New era for Spotify. Daniel Ek: “We are only in the second inning.”


Daniel Ek, founder and CEO of Spotify, has often been quoted taking the long view of the streaming music industry, and the destiny of his company. Today is a milestone in Spotify’s business history, as SPOT begins trading on the New York Stock Exchange. Memorializing the moment, Ek posted a letter on his company’s internal blog. “We are only in the second inning,” he said.

Spotify is entering the open investor market as a direct listing, unstructured by the usual array of finance institutions setting price and stabilizing the early trading. Accordingly, many pundits are predicting volatility as the stock finds it natural price level.
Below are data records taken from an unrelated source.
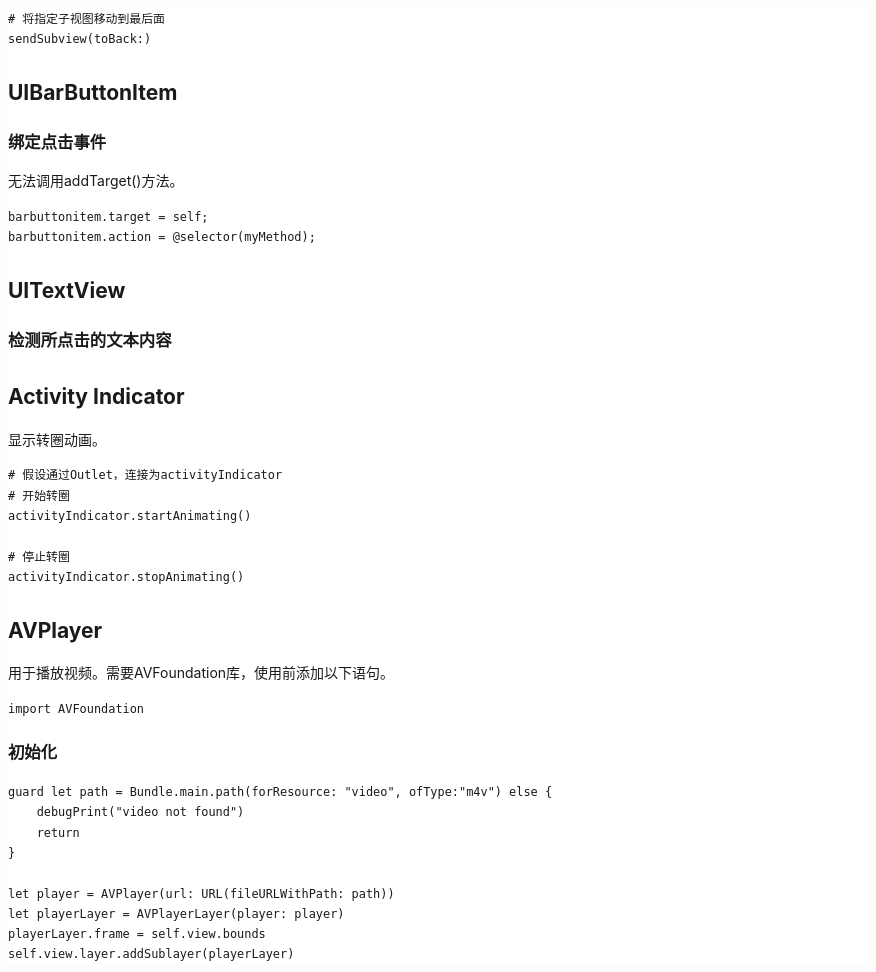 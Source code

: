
 ```
# 将指定子视图移动到最后面
sendSubview(toBack:)
```

## UIBarButtonItem

### 绑定点击事件

无法调用addTarget()方法。

```
barbuttonitem.target = self;
barbuttonitem.action = @selector(myMethod);
```

## UITextView

### 检测所点击的文本内容

```

```

## Activity Indicator

显示转圈动画。

```
# 假设通过Outlet，连接为activityIndicator
# 开始转圈
activityIndicator.startAnimating()

# 停止转圈
activityIndicator.stopAnimating()
```

## AVPlayer

用于播放视频。需要AVFoundation库，使用前添加以下语句。

```
import AVFoundation
```

### 初始化

```
guard let path = Bundle.main.path(forResource: "video", ofType:"m4v") else {
    debugPrint("video not found")
    return
}
        
let player = AVPlayer(url: URL(fileURLWithPath: path))
let playerLayer = AVPlayerLayer(player: player)
playerLayer.frame = self.view.bounds
self.view.layer.addSublayer(playerLayer)
```
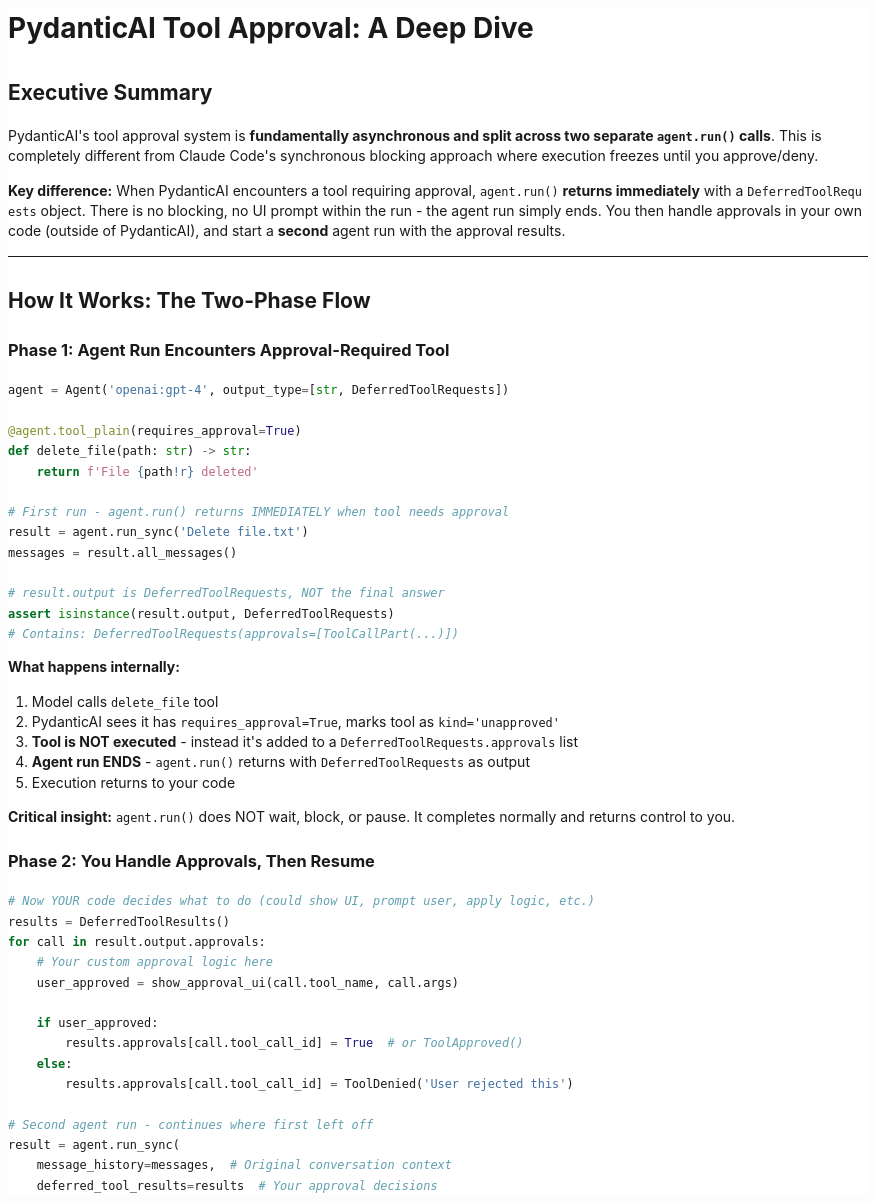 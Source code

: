 # PydanticAI Tool Approval: A Deep Dive

## Executive Summary

PydanticAI's tool approval system is **fundamentally asynchronous and split across two separate `agent.run()` calls**. This is completely different from Claude Code's synchronous blocking approach where execution freezes until you approve/deny.

**Key difference:** When PydanticAI encounters a tool requiring approval, `agent.run()` **returns immediately** with a `DeferredToolRequests` object. There is no blocking, no UI prompt within the run - the agent run simply ends. You then handle approvals in your own code (outside of PydanticAI), and start a **second** agent run with the approval results.

---

## How It Works: The Two-Phase Flow

### Phase 1: Agent Run Encounters Approval-Required Tool

```python
agent = Agent('openai:gpt-4', output_type=[str, DeferredToolRequests])

@agent.tool_plain(requires_approval=True)
def delete_file(path: str) -> str:
    return f'File {path!r} deleted'

# First run - agent.run() returns IMMEDIATELY when tool needs approval
result = agent.run_sync('Delete file.txt')
messages = result.all_messages()

# result.output is DeferredToolRequests, NOT the final answer
assert isinstance(result.output, DeferredToolRequests)
# Contains: DeferredToolRequests(approvals=[ToolCallPart(...)])
```

**What happens internally:**

1. Model calls `delete_file` tool
2. PydanticAI sees it has `requires_approval=True`, marks tool as `kind='unapproved'`
3. **Tool is NOT executed** - instead it's added to a `DeferredToolRequests.approvals` list
4. **Agent run ENDS** - `agent.run()` returns with `DeferredToolRequests` as output
5. Execution returns to your code

**Critical insight:** `agent.run()` does NOT wait, block, or pause. It completes normally and returns control to you.

### Phase 2: You Handle Approvals, Then Resume

```python
# Now YOUR code decides what to do (could show UI, prompt user, apply logic, etc.)
results = DeferredToolResults()
for call in result.output.approvals:
    # Your custom approval logic here
    user_approved = show_approval_ui(call.tool_name, call.args)

    if user_approved:
        results.approvals[call.tool_call_id] = True  # or ToolApproved()
    else:
        results.approvals[call.tool_call_id] = ToolDenied('User rejected this')

# Second agent run - continues where first left off
result = agent.run_sync(
    message_history=messages,  # Original conversation context
    deferred_tool_results=results  # Your approval decisions
``` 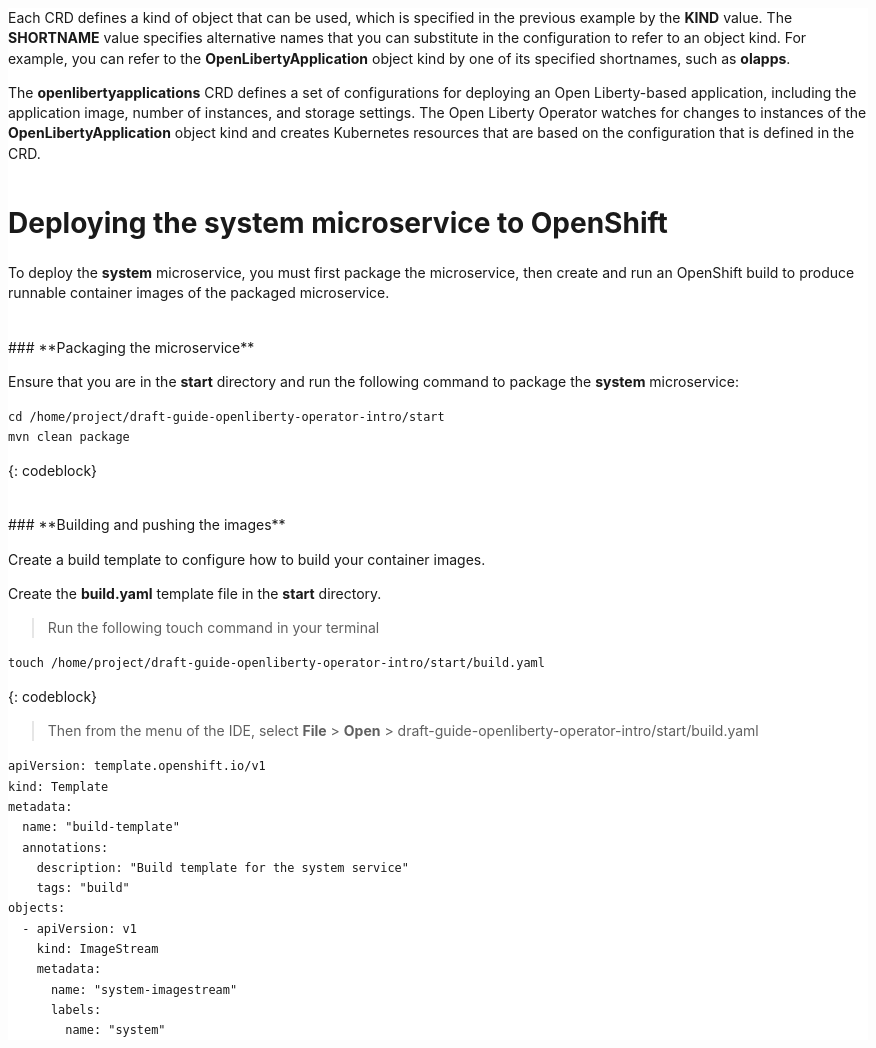 Each CRD defines a kind of object that can be used, which is specified in the previous example by the **KIND** value.
The **SHORTNAME** value specifies alternative names that you can substitute in the configuration to refer to an object kind. 
For example, you can refer to the **OpenLibertyApplication** object kind by one of its specified shortnames, such as **olapps**. 

The **openlibertyapplications** CRD defines a set of configurations for
deploying an Open Liberty-based application, including the application image, number of instances, and storage settings.
The Open Liberty Operator watches for changes to instances of the **OpenLibertyApplication** object kind and 
creates Kubernetes resources that are based on the configuration that is defined in the CRD.


# **Deploying the system microservice to OpenShift**


To deploy the **system** microservice, you must first package the microservice, then create and
run an OpenShift build to produce runnable container images of the packaged microservice.

<br/>
### **Packaging the microservice**

Ensure that you are in the **start** directory and run the following command to package the **system**
microservice:


```
cd /home/project/draft-guide-openliberty-operator-intro/start
mvn clean package
```
{: codeblock}

<br/>
### **Building and pushing the images**

Create a build template to configure how to build your container images.

Create the **build.yaml** template file in the **start** directory.

> Run the following touch command in your terminal
```
touch /home/project/draft-guide-openliberty-operator-intro/start/build.yaml
```
{: codeblock}


> Then from the menu of the IDE, select **File** > **Open** > draft-guide-openliberty-operator-intro/start/build.yaml




```
apiVersion: template.openshift.io/v1
kind: Template
metadata:
  name: "build-template"
  annotations:
    description: "Build template for the system service"
    tags: "build"
objects:
  - apiVersion: v1
    kind: ImageStream
    metadata:
      name: "system-imagestream"
      labels:
        name: "system"
``` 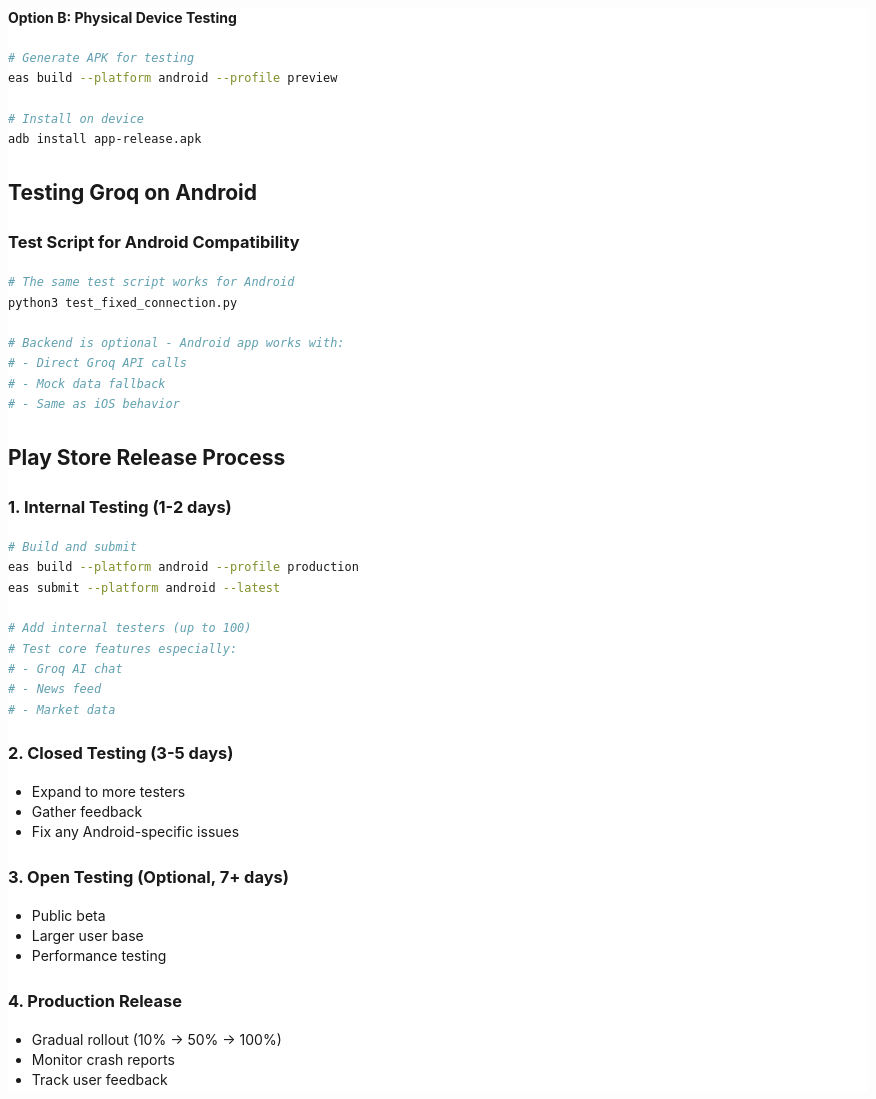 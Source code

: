 #### Option B: Physical Device Testing
```bash
# Generate APK for testing
eas build --platform android --profile preview

# Install on device
adb install app-release.apk
```

## Testing Groq on Android

### Test Script for Android Compatibility
```bash
# The same test script works for Android
python3 test_fixed_connection.py

# Backend is optional - Android app works with:
# - Direct Groq API calls
# - Mock data fallback
# - Same as iOS behavior
```

## Play Store Release Process

### 1. Internal Testing (1-2 days)
```bash
# Build and submit
eas build --platform android --profile production
eas submit --platform android --latest

# Add internal testers (up to 100)
# Test core features especially:
# - Groq AI chat
# - News feed
# - Market data
```

### 2. Closed Testing (3-5 days)
- Expand to more testers
- Gather feedback
- Fix any Android-specific issues

### 3. Open Testing (Optional, 7+ days)
- Public beta
- Larger user base
- Performance testing

### 4. Production Release
- Gradual rollout (10% → 50% → 100%)
- Monitor crash reports
- Track user feedback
Spotify hopes to see a minimum market value of $20-billion. The NYSE set an opening price of $132 per share.

UPDATE: at 2:20pm ET today, SPOT was priced at $155, after opening at $165.90. Nearly 20-million shares had been traded. No market cap had been determined.

As a public company, Spotify’s financial and business details will be illuminated in the quarterly drumbeat of SEC filings and investor calls. As such, Spotify will become as transparent as Pandora is, giving observers a fuller grasp of the business dynamics in streaming music.

In Daniel Ek’s company messaging, he acknowledged today’s importance while emphasizing the future. “It’s the day after, and the following day that matters — and all those days to come,” he said. (All those quarterly reports to come, also.) “Our focus isn’t on the initial splash. Instead, we will be working on trying to build, plan, and imagine for the long term,” Ek said.

From an investor standpoint, the future is about achieving better margins, in cost equations that depend on Spotify’s relationships with labels and musicians. (See Peter Kafka’s analysis at Re/code.) Spotify has never been bottom-line profitable. The more streams it delivers to its 157-million listeners, the greater the cost in royalties to music owners. This unfavorable equation has led some to speculate that Spotify will build out an original slate of music programming. That could work similarly to the Netflix model in which original programming provides the high-margin attraction, surrounded by movie studio catalog.

Whatever the future holds, today initiates a distinct era for Spotify, the world’s preeminent online music service.